▶ **TASK DIRECTIONS**
Could you transcribe exactly the lines below, from the line with "in una macchina virtuale Windows" through the line with "try to save", and nothing else, leaving out the pictures?

DATA EXTRACTS: Begin

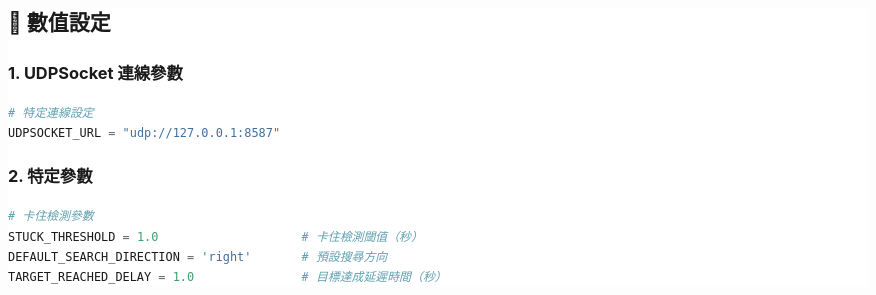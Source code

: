 ## 🔌 數值設定

### 1. UDPSocket 連線參數

```python
# 特定連線設定
UDPSOCKET_URL = "udp://127.0.0.1:8587"
```
### 2. 特定參數

```python
# 卡住檢測參數
STUCK_THRESHOLD = 1.0                    # 卡住檢測閾值（秒）
DEFAULT_SEARCH_DIRECTION = 'right'       # 預設搜尋方向
TARGET_REACHED_DELAY = 1.0               # 目標達成延遲時間（秒）

```
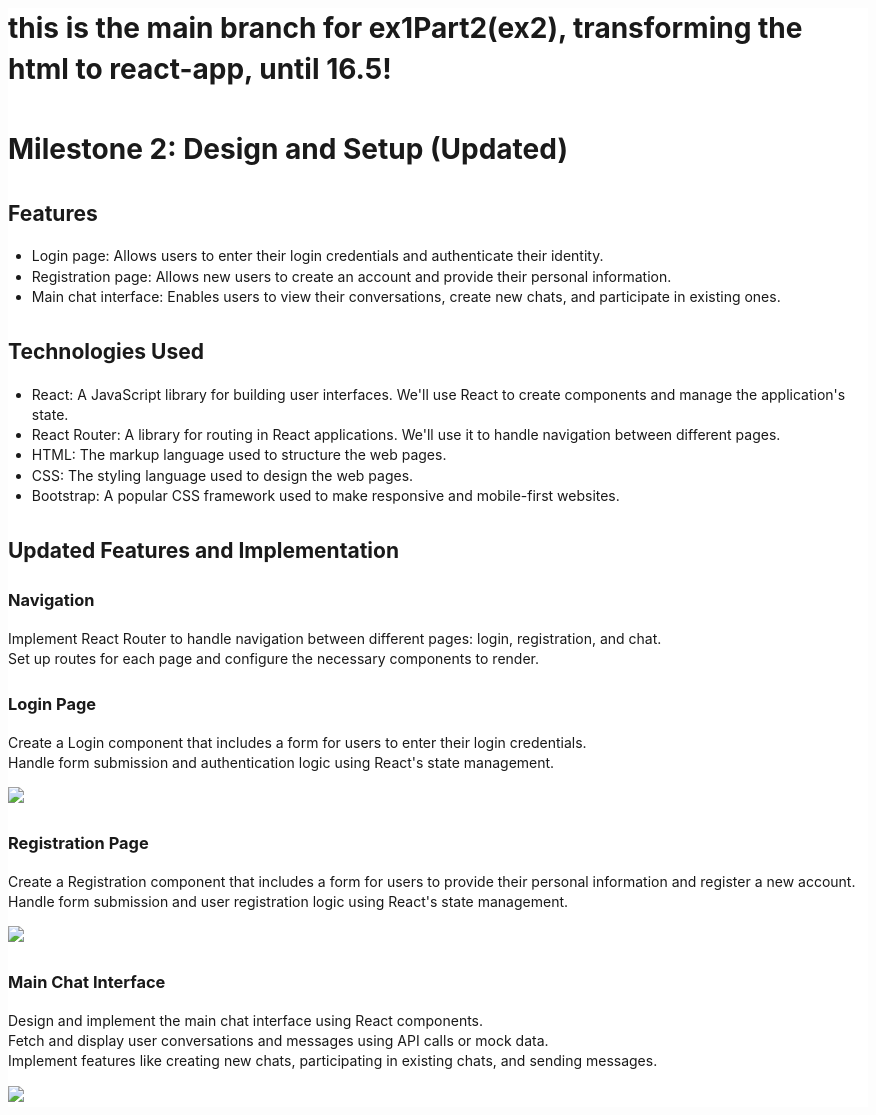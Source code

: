 <h1>this is the main branch for ex1Part2(ex2), transforming the html to react-app, until 16.5!</h1>

<h1>Milestone 2: Design and Setup (Updated)</h1>

<h2>Features</h2>
<ul>
    <li>Login page: Allows users to enter their login credentials and authenticate their identity.</li>
    <li>Registration page: Allows new users to create an account and provide their personal information.</li>
    <li>Main chat interface: Enables users to view their conversations, create new chats, and participate in existing ones.</li>
</ul>

<h2>Technologies Used</h2>
<ul>
    <li>React: A JavaScript library for building user interfaces. We'll use React to create components and manage the application's state.</li>
    <li>React Router: A library for routing in React applications. We'll use it to handle navigation between different pages.</li>
    <li>HTML: The markup language used to structure the web pages.</li>
    <li>CSS: The styling language used to design the web pages.</li>
    <li>Bootstrap: A popular CSS framework used to make responsive and mobile-first websites.</li>
</ul>

<h2>Updated Features and Implementation</h2>

<h3>Navigation</h3>
<p>
    Implement React Router to handle navigation between different pages: login, registration, and chat.<br>
    Set up routes for each page and configure the necessary components to render.
</p>

<h3>Login Page</h3>
<p>
    Create a Login component that includes a form for users to enter their login credentials.<br>
    Handle form submission and authentication logic using React's state management.
</p>
<image src="public/ReadmeImages/LoginImage.png" style="width:60%">

<h3>Registration Page</h3>
<p>
    Create a Registration component that includes a form for users to provide their personal information and register a new account.<br>
    Handle form submission and user registration logic using React's state management.
</p>
<image src="public/ReadmeImages/RegisterImage.png" style="width:60%">

<h3>Main Chat Interface</h3>
<p>
    Design and implement the main chat interface using React components.<br>
    Fetch and display user conversations and messages using API calls or mock data.<br>
    Implement features like creating new chats, participating in existing chats, and sending messages.
</p>
<image src="public/ReadmeImages/ChatImage.png" style="width:60%">
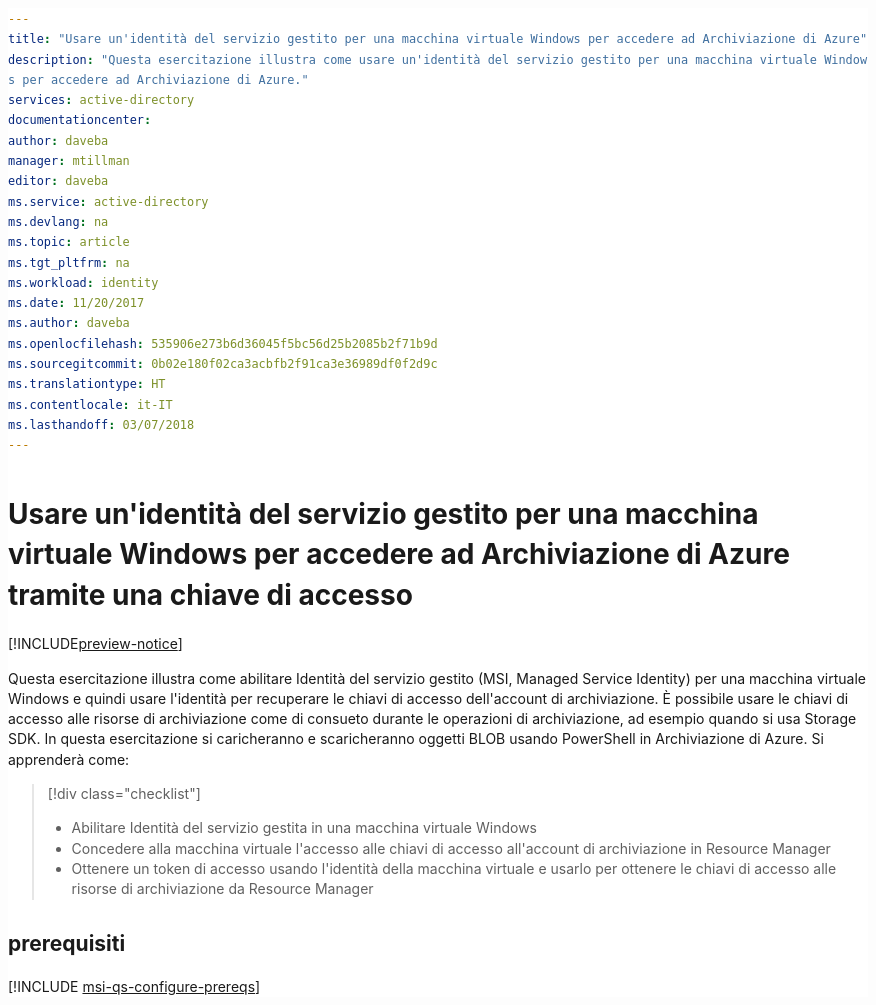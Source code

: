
 ```yaml
---
title: "Usare un'identità del servizio gestito per una macchina virtuale Windows per accedere ad Archiviazione di Azure"
description: "Questa esercitazione illustra come usare un'identità del servizio gestito per una macchina virtuale Windows per accedere ad Archiviazione di Azure."
services: active-directory
documentationcenter: 
author: daveba
manager: mtillman
editor: daveba
ms.service: active-directory
ms.devlang: na
ms.topic: article
ms.tgt_pltfrm: na
ms.workload: identity
ms.date: 11/20/2017
ms.author: daveba
ms.openlocfilehash: 535906e273b6d36045f5bc56d25b2085b2f71b9d
ms.sourcegitcommit: 0b02e180f02ca3acbfb2f91ca3e36989df0f2d9c
ms.translationtype: HT
ms.contentlocale: it-IT
ms.lasthandoff: 03/07/2018
---
```

# <a name="use-a-windows-vm-managed-service-identity-to-access-azure-storage-via-access-key"></a>Usare un'identità del servizio gestito per una macchina virtuale Windows per accedere ad Archiviazione di Azure tramite una chiave di accesso

[!INCLUDE[preview-notice](../../includes/active-directory-msi-preview-notice.md)]

Questa esercitazione illustra come abilitare Identità del servizio gestito (MSI, Managed Service Identity) per una macchina virtuale Windows e quindi usare l'identità per recuperare le chiavi di accesso dell'account di archiviazione. È possibile usare le chiavi di accesso alle risorse di archiviazione come di consueto durante le operazioni di archiviazione, ad esempio quando si usa Storage SDK. In questa esercitazione si caricheranno e scaricheranno oggetti BLOB usando PowerShell in Archiviazione di Azure. Si apprenderà come:


> [!div class="checklist"]
> * Abilitare Identità del servizio gestita in una macchina virtuale Windows 
> * Concedere alla macchina virtuale l'accesso alle chiavi di accesso all'account di archiviazione in Resource Manager 
> * Ottenere un token di accesso usando l'identità della macchina virtuale e usarlo per ottenere le chiavi di accesso alle risorse di archiviazione da Resource Manager 

## <a name="prerequisites"></a>prerequisiti

[!INCLUDE [msi-qs-configure-prereqs](../../includes/active-directory-msi-qs-configure-prereqs.md)]
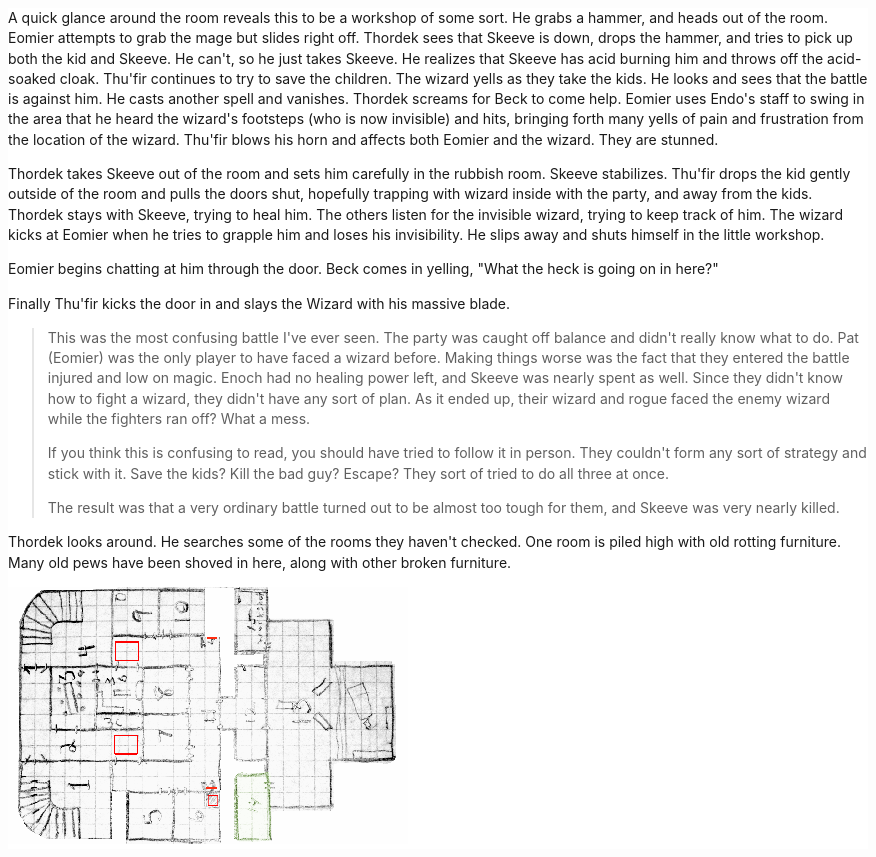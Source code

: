 A quick glance around the room reveals this to be a workshop of some
sort. He grabs a hammer, and heads out of the room. Eomier attempts to
grab the mage but slides right off. Thordek sees that Skeeve is down,
drops the hammer, and tries to pick up both the kid and Skeeve. He
can't, so he just takes Skeeve. He realizes that Skeeve has acid
burning him and throws off the acid-soaked cloak. Thu'fir continues to
try to save the children. The wizard yells as they take the kids. He
looks and sees that the battle is against him. He casts another spell
and vanishes. Thordek screams for Beck to come help. Eomier uses Endo's
staff to swing in the area that he heard the wizard's footsteps (who
is now invisible) and hits, bringing forth many yells of pain and
frustration from the location of the wizard. Thu'fir blows his horn
and affects both Eomier and the wizard. They are stunned.

Thordek takes Skeeve out of the room and sets him carefully in the
rubbish room. Skeeve stabilizes. Thu'fir drops the kid gently outside
of the room and pulls the doors shut, hopefully trapping with wizard
inside with the party, and away from the kids. Thordek stays with
Skeeve, trying to heal him. The others listen for the invisible
wizard, trying to keep track of him. The wizard kicks at Eomier when he
tries to grapple him and loses his invisibility. He slips away and
shuts himself in the little workshop.

Eomier begins chatting at him through the door. Beck comes in yelling,
"What the heck is going on in here?"

Finally Thu'fir kicks the door in and slays the Wizard with his
massive blade.

> This was the most confusing battle I've ever seen. The party was
> caught off balance and didn't really know what to do. Pat (Eomier)
> was the only player to have faced a wizard before. Making things
> worse was the fact that they entered the battle injured and low on
> magic. Enoch had no healing power left, and Skeeve was nearly spent
> as well. Since they didn't know how to fight a wizard, they didn't
> have any sort of plan. As it ended up, their wizard and rogue faced
> the enemy wizard while the fighters ran off? What a mess.
>
> If you think this is confusing to read, you should have tried to
> follow it in person. They couldn't form any sort of strategy and
> stick with it. Save the kids? Kill the bad guy? Escape? They sort of
> tried to do all three at once.
>
> The result was that a very ordinary battle turned out to be almost
> too tough for them, and Skeeve was very nearly killed.

Thordek looks around. He searches some of the rooms they haven't
checked. One room is piled high with old rotting furniture. Many old
pews have been shoved in here, along with other broken furniture.

![](images/uc_map16.gif)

DATA EXTRACTS: End

▶ **RESPONSE TO THIS EXERCISE**
> * Abilitare Identità del servizio gestita in una macchina virtuale Windows 
> * Concedere alla macchina virtuale l'accesso alle chiavi di accesso all'account di archiviazione in Resource Manager 
> * Ottenere un token di accesso usando l'identità della macchina virtuale e usarlo per ottenere le chiavi di accesso alle risorse di archiviazione da Resource Manager 

## <a name="prerequisites"></a>prerequisiti

[!INCLUDE [msi-qs-configure-prereqs](../../includes/active-directory-msi-qs-configure-prereqs.md)]
Source code

: A quick glance around the room reveals this to be a workshop of some
sort. He grabs a hammer, and heads out of the room. Eomier attempts to
grab the mage but slides right off. Thordek sees that Skeeve is down,
drops the hammer, and tries to pick up both the kid and Skeeve. He
can't, so he just takes Skeeve. He realizes that Skeeve has acid
burning him and throws off the acid-soaked cloak. Thu'fir continues to
try to save the children. The wizard yells as they take the kids. He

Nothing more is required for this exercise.